出港からダプール戦終結まで

第24話 貿易船に扮したゲリラ船

 エジプトは砂漠を駆ける戦車や歩兵ばかりにイメージが偏りがちだが、海軍も充実していた。国力が大きくなるにつれて遠方への軍事遠征も増え、また兵の数も10万を超す大所帯となってからは、兵力だけでなく、部隊や兵站の輸送手段としても海軍は重要な役割を担っていたのである。

 

 エジプトデルタ地帯の港、ペルシウムの波止場で木造大型帆船を目の前にしたカエムワセト一行は、その巨大さに全員がぽかんと口を開けて船体を見上げた。


 船底部には片側40以上のオールが並び、高さは10mを優に超えている。船首から船尾までの長さはジェトとカカルが行射訓練をした時の倍はありそうだった。

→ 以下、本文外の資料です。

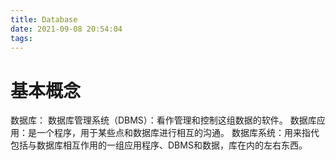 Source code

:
 ```yaml
---
title: Database
date: 2021-09-08 20:54:04
tags:
---
```

# 基本概念
数据库：
数据库管理系统（DBMS）：看作管理和控制这组数据的软件。
数据库应用：是一个程序，用于某些点和数据库进行相互的沟通。
数据库系统：用来指代包括与数据库相互作用的一组应用程序、DBMS和数据，库在内的左右东西。




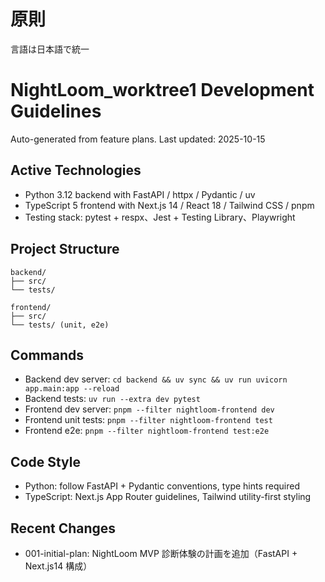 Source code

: # 原則
言語は日本語で統一

# NightLoom_worktree1 Development Guidelines

Auto-generated from feature plans. Last updated: 2025-10-15

## Active Technologies
- Python 3.12 backend with FastAPI / httpx / Pydantic / uv
- TypeScript 5 frontend with Next.js 14 / React 18 / Tailwind CSS / pnpm
- Testing stack: pytest + respx、Jest + Testing Library、Playwright

## Project Structure
```
backend/
├── src/
└── tests/

frontend/
├── src/
└── tests/ (unit, e2e)
```

## Commands
- Backend dev server: `cd backend && uv sync && uv run uvicorn app.main:app --reload`
- Backend tests: `uv run --extra dev pytest`
- Frontend dev server: `pnpm --filter nightloom-frontend dev`
- Frontend unit tests: `pnpm --filter nightloom-frontend test`
- Frontend e2e: `pnpm --filter nightloom-frontend test:e2e`

## Code Style
- Python: follow FastAPI + Pydantic conventions, type hints required
- TypeScript: Next.js App Router guidelines, Tailwind utility-first styling

## Recent Changes
- 001-initial-plan: NightLoom MVP 診断体験の計画を追加（FastAPI + Next.js14 構成）

<!-- MANUAL ADDITIONS START -->
<!-- MANUAL ADDITIONS END -->
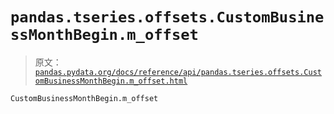 # `pandas.tseries.offsets.CustomBusinessMonthBegin.m_offset`

> 原文：[`pandas.pydata.org/docs/reference/api/pandas.tseries.offsets.CustomBusinessMonthBegin.m_offset.html`](https://pandas.pydata.org/docs/reference/api/pandas.tseries.offsets.CustomBusinessMonthBegin.m_offset.html)

```py
CustomBusinessMonthBegin.m_offset
```
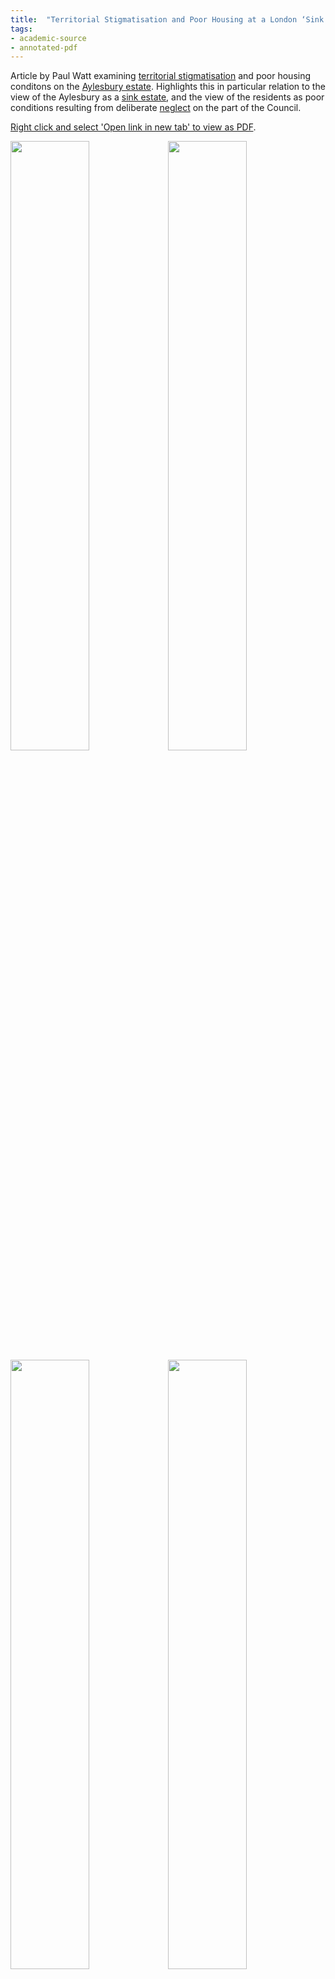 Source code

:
 ```yaml
---
title:  "Territorial Stigmatisation and Poor Housing at a London ‘Sink Estate’"
tags:
- academic-source
- annotated-pdf
---
```


Article by Paul Watt examining [territorial stigmatisation](cause-effect-affect/stigma) and poor housing conditons on the [Aylesbury estate](cases/aylesbury). Highlights this in particular relation to the view of the Aylesbury as a [sink estate](cause-effect-affect/sink-estate), and the view of the residents as poor conditions resulting from deliberate [neglect](cause-effect-affect/neglect) on the part of the Council.

<a href="https://elaraks.github.io/dampcapital/images/theory/watt-territorial-stigma-poor-housing.pdf" target="_blank">Right click and select 'Open link in new tab' to view as PDF</a>.

<img src="https://elaraks.github.io/dampcapital/watt-territorial-stigma-poor-housing-01.jpg" width="50%"/><img src="https://elaraks.github.io/dampcapital/watt-territorial-stigma-poor-housing-02.jpg" width="50%"/>
<img src="https://elaraks.github.io/dampcapital/watt-territorial-stigma-poor-housing-03.jpg" width="50%"/><img src="https://elaraks.github.io/dampcapital/watt-territorial-stigma-poor-housing-04.jpg" width="50%"/>
<img src="https://elaraks.github.io/dampcapital/watt-territorial-stigma-poor-housing-05.jpg" width="50%"/><img src="https://elaraks.github.io/dampcapital/watt-territorial-stigma-poor-housing-06.jpg" width="50%"/>
<img src="https://elaraks.github.io/dampcapital/watt-territorial-stigma-poor-housing-07.jpg" width="50%"/><img src="https://elaraks.github.io/dampcapital/watt-territorial-stigma-poor-housing-08.jpg" width="50%"/>
<img src="https://elaraks.github.io/dampcapital/watt-territorial-stigma-poor-housing-09.jpg" width="50%"/><img src="https://elaraks.github.io/dampcapital/watt-territorial-stigma-poor-housing-10.jpg" width="50%"/>
<img src="https://elaraks.github.io/dampcapital/watt-territorial-stigma-poor-housing-11.jpg" width="50%"/><img src="https://elaraks.github.io/dampcapital/watt-territorial-stigma-poor-housing-12.jpg" width="50%"/>

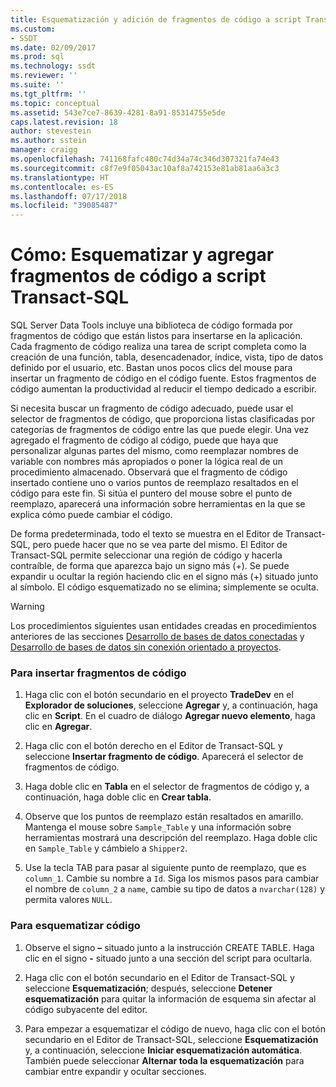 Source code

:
 ```yaml
---
title: Esquematización y adición de fragmentos de código a script Transact-SQL | Microsoft Docs
ms.custom:
- SSDT
ms.date: 02/09/2017
ms.prod: sql
ms.technology: ssdt
ms.reviewer: ''
ms.suite: ''
ms.tgt_pltfrm: ''
ms.topic: conceptual
ms.assetid: 543e7ce7-8639-4281-8a91-85314755e5de
caps.latest.revision: 18
author: stevestein
ms.author: sstein
manager: craigg
ms.openlocfilehash: 741168fafc480c74d34a74c346d307321fa74e43
ms.sourcegitcommit: c8f7e9f05043ac10af8a742153e81ab81aa6a3c3
ms.translationtype: HT
ms.contentlocale: es-ES
ms.lasthandoff: 07/17/2018
ms.locfileid: "39085487"
---
```

# <a name="how-to-outline-and-add-snippets-to-transact-sql-script"></a>Cómo: Esquematizar y agregar fragmentos de código a script Transact-SQL
SQL Server Data Tools incluye una biblioteca de código formada por fragmentos de código que están listos para insertarse en la aplicación. Cada fragmento de código realiza una tarea de script completa como la creación de una función, tabla, desencadenador, índice, vista, tipo de datos definido por el usuario, etc. Bastan unos pocos clics del mouse para insertar un fragmento de código en el código fuente. Estos fragmentos de código aumentan la productividad al reducir el tiempo dedicado a escribir.  
  
Si necesita buscar un fragmento de código adecuado, puede usar el selector de fragmentos de código, que proporciona listas clasificadas por categorías de fragmentos de código entre las que puede elegir. Una vez agregado el fragmento de código al código, puede que haya que personalizar algunas partes del mismo, como reemplazar nombres de variable con nombres más apropiados o poner la lógica real de un procedimiento almacenado. Observará que el fragmento de código insertado contiene uno o varios puntos de reemplazo resaltados en el código para este fin. Si sitúa el puntero del mouse sobre el punto de reemplazo, aparecerá una información sobre herramientas en la que se explica cómo puede cambiar el código.  
  
De forma predeterminada, todo el texto se muestra en el Editor de Transact\-SQL, pero puede hacer que no se vea parte del mismo. El Editor de Transact\-SQL permite seleccionar una región de código y hacerla contraíble, de forma que aparezca bajo un signo más (+). Se puede expandir u ocultar la región haciendo clic en el signo más (+) situado junto al símbolo. El código esquematizado no se elimina; simplemente se oculta.  
  
> [!WARNING]  
> Los procedimientos siguientes usan entidades creadas en procedimientos anteriores de las secciones [Desarrollo de bases de datos conectadas](../ssdt/connected-database-development.md) y [Desarrollo de bases de datos sin conexión orientado a proyectos](../ssdt/project-oriented-offline-database-development.md).  
  
### <a name="to-insert-snippets"></a>Para insertar fragmentos de código  
  
1.  Haga clic con el botón secundario en el proyecto **TradeDev** en el **Explorador de soluciones**, seleccione **Agregar** y, a continuación, haga clic en **Script**. En el cuadro de diálogo **Agregar nuevo elemento**, haga clic en **Agregar**.  
  
2.  Haga clic con el botón derecho en el Editor de Transact\-SQL y seleccione **Insertar fragmento de código**. Aparecerá el selector de fragmentos de código.  
  
3.  Haga doble clic en **Tabla** en el selector de fragmentos de código y, a continuación, haga doble clic en **Crear tabla**.  
  
4.  Observe que los puntos de reemplazo están resaltados en amarillo. Mantenga el mouse sobre `Sample_Table` y una información sobre herramientas mostrará una descripción del reemplazo. Haga doble clic en `Sample_Table` y cámbielo a `Shipper2`.  
  
5.  Use la tecla TAB para pasar al siguiente punto de reemplazo, que es `column_1`. Cambie su nombre a `Id`. Siga los mismos pasos para cambiar el nombre de `column_2` a `name`, cambie su tipo de datos a `nvarchar(128)` y permita valores `NULL`.  
  
### <a name="to-outline-code"></a>Para esquematizar código  
  
1.  Observe el signo **–** situado junto a la instrucción CREATE TABLE. Haga clic en el signo **-** situado junto a una sección del script para ocultarla.  
  
2.  Haga clic con el botón secundario en el Editor de Transact\-SQL y seleccione **Esquematización**; después, seleccione **Detener esquematización** para quitar la información de esquema sin afectar al código subyacente del editor.  
  
3.  Para empezar a esquematizar el código de nuevo, haga clic con el botón secundario en el Editor de Transact\-SQL, seleccione **Esquematización** y, a continuación, seleccione **Iniciar esquematización automática**. También puede seleccionar **Alternar toda la esquematización** para cambiar entre expandir y ocultar secciones.  
  
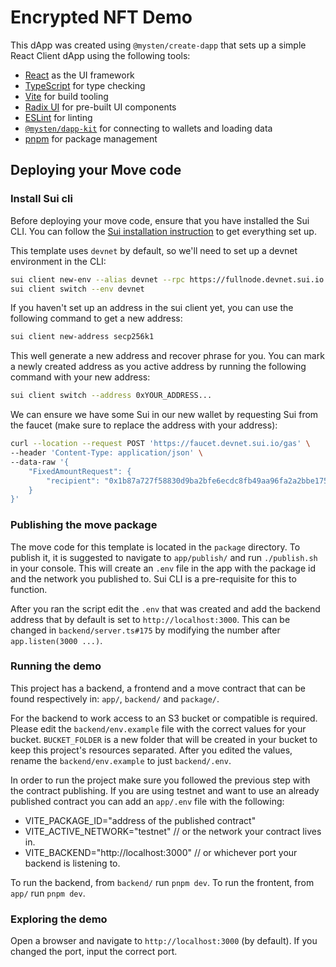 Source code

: # Encrypted NFT Demo

This dApp was created using `@mysten/create-dapp` that sets up a simple React
Client dApp using the following tools:

- [React](https://react.dev/) as the UI framework
- [TypeScript](https://www.typescriptlang.org/) for type checking
- [Vite](https://vitejs.dev/) for build tooling
- [Radix UI](https://www.radix-ui.com/) for pre-built UI components
- [ESLint](https://eslint.org/) for linting
- [`@mysten/dapp-kit`](https://sdk.mystenlabs.com/dapp-kit) for connecting to
  wallets and loading data
- [pnpm](https://pnpm.io/) for package management

## Deploying your Move code

### Install Sui cli

Before deploying your move code, ensure that you have installed the Sui CLI. You
can follow the [Sui installation instruction](https://docs.sui.io/build/install)
to get everything set up.

This template uses `devnet` by default, so we'll need to set up a devnet
environment in the CLI:

```bash
sui client new-env --alias devnet --rpc https://fullnode.devnet.sui.io:443
sui client switch --env devnet
```

If you haven't set up an address in the sui client yet, you can use the
following command to get a new address:

```bash
sui client new-address secp256k1
```

This well generate a new address and recover phrase for you. You can mark a
newly created address as you active address by running the following command
with your new address:

```bash
sui client switch --address 0xYOUR_ADDRESS...
```

We can ensure we have some Sui in our new wallet by requesting Sui from the
faucet (make sure to replace the address with your address):

```bash
curl --location --request POST 'https://faucet.devnet.sui.io/gas' \
--header 'Content-Type: application/json' \
--data-raw '{
    "FixedAmountRequest": {
        "recipient": "0x1b87a727f58830d9ba2bfe6ecdc8fb49aa96fa2a2bbe175e128bfee13f6895ff"
    }
}'
```

### Publishing the move package

The move code for this template is located in the `package` directory. To publish
it, it is suggested to navigate to `app/publish/` and run `./publish.sh` in your console.
This will create an `.env` file in the app with the package id and the network you published to.
Sui CLI is a pre-requisite for this to function.

After you ran the script edit the `.env` that was created and add the backend address that by
default is set to `http://localhost:3000`. This can be changed in `backend/server.ts#175` by modifying
the number after `app.listen(3000 ...)`.

### Running the demo
This project has a backend, a frontend and a move contract that can be found respectively in:
`app/`, `backend/` and `package/`.

For the backend to work access to an S3 bucket or compatible is required. Please edit the `backend/env.example` file with
the correct values for your bucket. `BUCKET_FOLDER` is a new folder that will be created in your bucket to keep this project's
resources separated. After you edited the values, rename the `backend/env.example` to just `backend/.env`.

In order to run the project make sure you followed the previous step with the contract publishing. If you are using testnet 
and want to use an already published contract you can add an `app/.env` file with the following:

- VITE_PACKAGE_ID="address of the published contract"
- VITE_ACTIVE_NETWORK="testnet" // or the network your contract lives in.
- VITE_BACKEND="http://localhost:3000" // or whichever port your backend is listening to.

To run the backend, from `backend/` run `pnpm dev`.
To run the frontent, from `app/` run `pnpm dev`.

### Exploring the demo
Open a browser and navigate to `http://localhost:3000` (by default). If you changed the port, input the correct port.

 カエムワセトは改めて、自国の造船技術の高さを思い知った。


「すげえ。こんなでけえもんが水に浮かぶなんて」


「まるで水に浮かぶ神殿すね」


 ジェトとカカルも、初めて見る大型船に感嘆の吐息をもらす。


「商用船を神殿とは、おもしれえ事言うじゃねえか」


 そこに、船乗りの格好をした大柄の男が大股で歩いてきた。日焼けをしていても肌や髪の色は明るく、その身体的特徴はヨーロッパ方面の人種に近い。

 その男は「海は初めてかい」とジェトとカカルに白い歯を覗かせて陽気な笑顔を見せた。


「オルビア隊長だね。急な頼みだったのを、引き受けてくれて感謝する」


 カエムワセトは船を手配してくれた海軍の小隊長オルビアに礼を述べると、忠臣5人を順番に紹介した。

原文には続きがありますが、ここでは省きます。